Whilst any victory for rents, wages, working hours and all struggles of this kind should be embraced by Marxists, it is difficult to see such concessions as a real victory for students. Rents at Warwick University, as with elsewhere in the country, are staggering. An average first year student pays £128 per week to live on campus, while the university rakes in a £40 Million a year, £10 million of that being pure profit from accommodation.

There’s a lot of wealth in the university and society as a whole, but it is being hoarded by the managers and the bosses. More than 30% of students at Warwick find themselves being forced into work, at the same time as their studies, due to the cost of living during term time. Students are forced into enormous debt and many cannot even get the full benefit of a university education due to the simultaneous pressures of employment.

We are approaching an all-out crisis in university accommodation. Radical action is needed and reductions of 0.44%, or as one student commented, enough to get an extra Freddo per week, is not enough.

Whilst it is encouraging that action is being taken by the students’ union, they cannot rely on civil negotiations with those who earn £40 Million a year via student rent as a way of solving the cost-of-living crisis for students. Instead they must rely on solidarity between and joint action by students and workers.
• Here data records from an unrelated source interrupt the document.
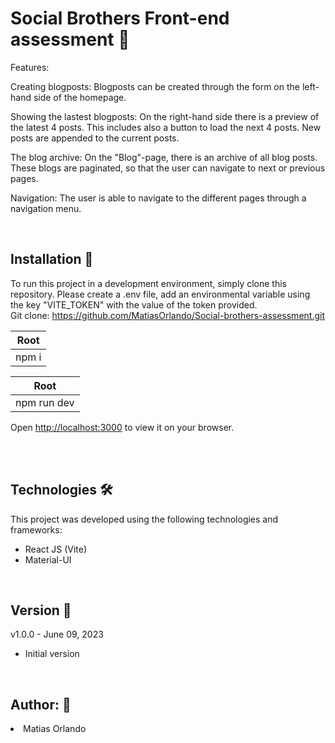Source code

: # Social Brothers Front-end assessment 🔭

Features:

Creating blogposts: Blogposts can be created through the form on the left-hand side of the homepage.

Showing the lastest blogposts: On the right-hand side there is a preview of the latest 4 posts. This includes also a button to load the next 4 posts. New posts are appended to the current posts.

The blog archive: On the "Blog"-page, there is an archive of all blog posts. These blogs are paginated, so that the user can navigate to next or previous pages.

Navigation: The user is able to navigate to the different pages through a navigation menu.

<br>

## Installation 🔧

To run this project in a development environment, simply clone this repository.
Please create a .env file, add an environmental variable using the key "VITE_TOKEN" with the value of the token provided.
<br>
Git clone: https://github.com/MatiasOrlando/Social-brothers-assessment.git

| Root
|---------
| npm i

| Root
|---------
| npm run dev

Open [http://localhost:3000](http://localhost:3000) to view it on your browser.

<br>
<br>

## Technologies 🛠️

This project was developed using the following technologies and frameworks:

<ul>
<li>React JS (Vite)</li>
<li>Material-UI</li>
</ul>
<br>

## Version 📝

v1.0.0 - June 09, 2023

<ul>
<li>Initial version</li>
</ul>
<br>

## Author: 🚀

<li>Matias Orlando</li>
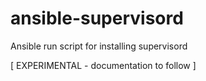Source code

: ansible-supervisord
===================

Ansible run script for installing supervisord

[ EXPERIMENTAL - documentation to follow ]
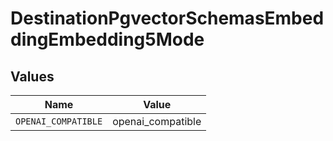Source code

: # DestinationPgvectorSchemasEmbeddingEmbedding5Mode


## Values

| Name                | Value               |
| ------------------- | ------------------- |
| `OPENAI_COMPATIBLE` | openai_compatible   |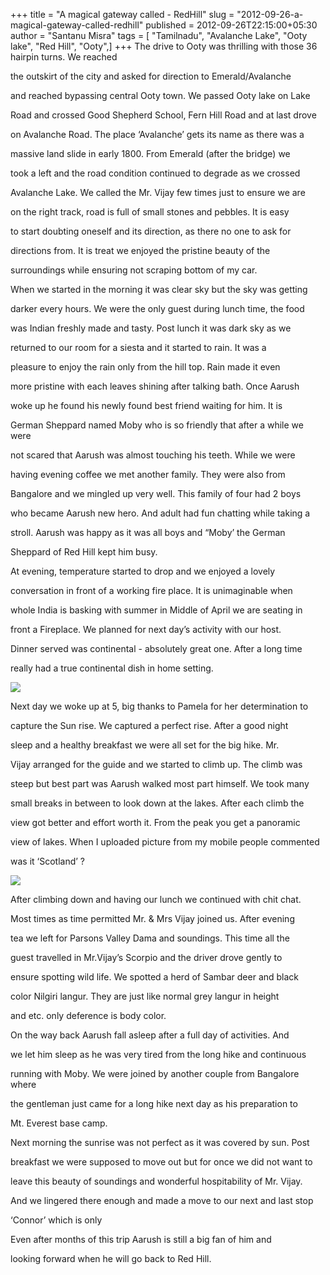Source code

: +++
title = "A magical gateway called - RedHill"
slug = "2012-09-26-a-magical-gateway-called-redhill"
published = 2012-09-26T22:15:00+05:30
author = "Santanu Misra"
tags = [ "Tamilnadu", "Avalanche Lake", "Ooty lake", "Red Hill", "Ooty",]
+++
The drive to Ooty was thrilling with those 36 hairpin turns. We reached

the outskirt of the city and asked for direction to Emerald/Avalanche

and reached bypassing central Ooty town. We passed Ooty lake on Lake

Road and crossed Good Shepherd School, Fern Hill Road and at last drove

on Avalanche Road. The place ‘Avalanche’ gets its name as there was a

massive land slide in early 1800. From Emerald (after the bridge) we

took a left and the road condition continued to degrade as we crossed

Avalanche Lake. We called the Mr. Vijay few times just to ensure we are

on the right track, road is full of small stones and pebbles. It is easy

to start doubting oneself and its direction, as there no one to ask for

directions from. It is treat we enjoyed the pristine beauty of the

surroundings while ensuring not scraping bottom of my car.



  



When we started in the morning it was clear sky but the sky was getting

darker every hours. We were the only guest during lunch time, the food

was Indian freshly made and tasty. Post lunch it was dark sky as we

returned to our room for a siesta and it started to rain. It was a

pleasure to enjoy the rain only from the hill top. Rain made it even

more pristine with each leaves shining after talking bath. Once Aarush

woke up he found his newly found best friend waiting for him. It is

German Sheppard named Moby who is so friendly that after a while we were

not scared that Aarush was almost touching his teeth. While we were

having evening coffee we met another family. They were also from

Bangalore and we mingled up very well. This family of four had 2 boys

who became Aarush new hero. And adult had fun chatting while taking a

stroll. Aarush was happy as it was all boys and “Moby’ the German

Sheppard of Red Hill kept him busy.



  



At evening, temperature started to drop and we enjoyed a lovely

conversation in front of a working fire place. It is unimaginable when

whole India is basking with summer in Middle of April we are seating in

front a Fireplace. We planned for next day’s activity with our host.

Dinner served was continental - absolutely great one. After a long time

really had a true continental dish in home setting.



  

  



[![](../images/thumbnails/2012-09-26-a-magical-gateway-called-redhill-sunrise-redhill.jpg)](../images/2012-09-26-a-magical-gateway-called-redhill-sunrise-redhill.jpg)



Next day we woke up at 5, big thanks to Pamela for her determination to

capture the Sun rise. We captured a perfect rise. After a good night

sleep and a healthy breakfast we were all set for the big hike. Mr.

Vijay arranged for the guide and we started to climb up. The climb was

steep but best part was Aarush walked most part himself. We took many

small breaks in between to look down at the lakes. After each climb the

view got better and effort worth it. From the peak you get a panoramic

view of lakes. When I uploaded picture from my mobile people commented

was it ‘Scotland’ ?



  

  



[![](../images/thumbnails/2012-09-26-a-magical-gateway-called-redhill-hike-redhill.jpg)](../images/2012-09-26-a-magical-gateway-called-redhill-hike-redhill.jpg)



After climbing down and having our lunch we continued with chit chat.

Most times as time permitted Mr. & Mrs Vijay joined us. After evening

tea we left for Parsons Valley Dama and soundings. This time all the

guest travelled in Mr.Vijay’s Scorpio and the driver drove gently to

ensure spotting wild life. We spotted a herd of Sambar deer and black

color Nilgiri langur. They are just like normal grey langur in height

and etc. only deference is body color.



  



On the way back Aarush fall asleep after a full day of activities. And

we let him sleep as he was very tired from the long hike and continuous

running with Moby. We were joined by another couple from Bangalore where

the gentleman just came for a long hike next day as his preparation to

Mt. Everest base camp.



  



Next morning the sunrise was not perfect as it was covered by sun. Post

breakfast we were supposed to move out but for once we did not want to

leave this beauty of soundings and wonderful hospitability of Mr. Vijay.

And we lingered there enough and made a move to our next and last stop

‘Connor’ which is only



  



Even after months of this trip Aarush is still a big fan of him and

looking forward when he will go back to Red Hill.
Linking up with staff unions, the local labour movement and actively organising rent strikes is the only way for meaningful gains to be made.

What we propose is that Warwick Students’ Union should demand:

  • All profits from residences to used to subsidise accommodation i.e. a 25% reduction in all rent, effective immediately.
  • To achieve this, and more, by organising mass rent strikes of students, through the organisation of democratic rent strike committees in each accommodation block.
  • To link up action with the local staff trade unions and labour movement as part of a broader struggle against management, against education for profit, and for democratic staff control of the university.
  • To use this as the basis for a national struggle for decent housing by nationalising, without compensation, those sectors of the economy capable of resolving the housing crisis – the big landlords and the largest construction companies.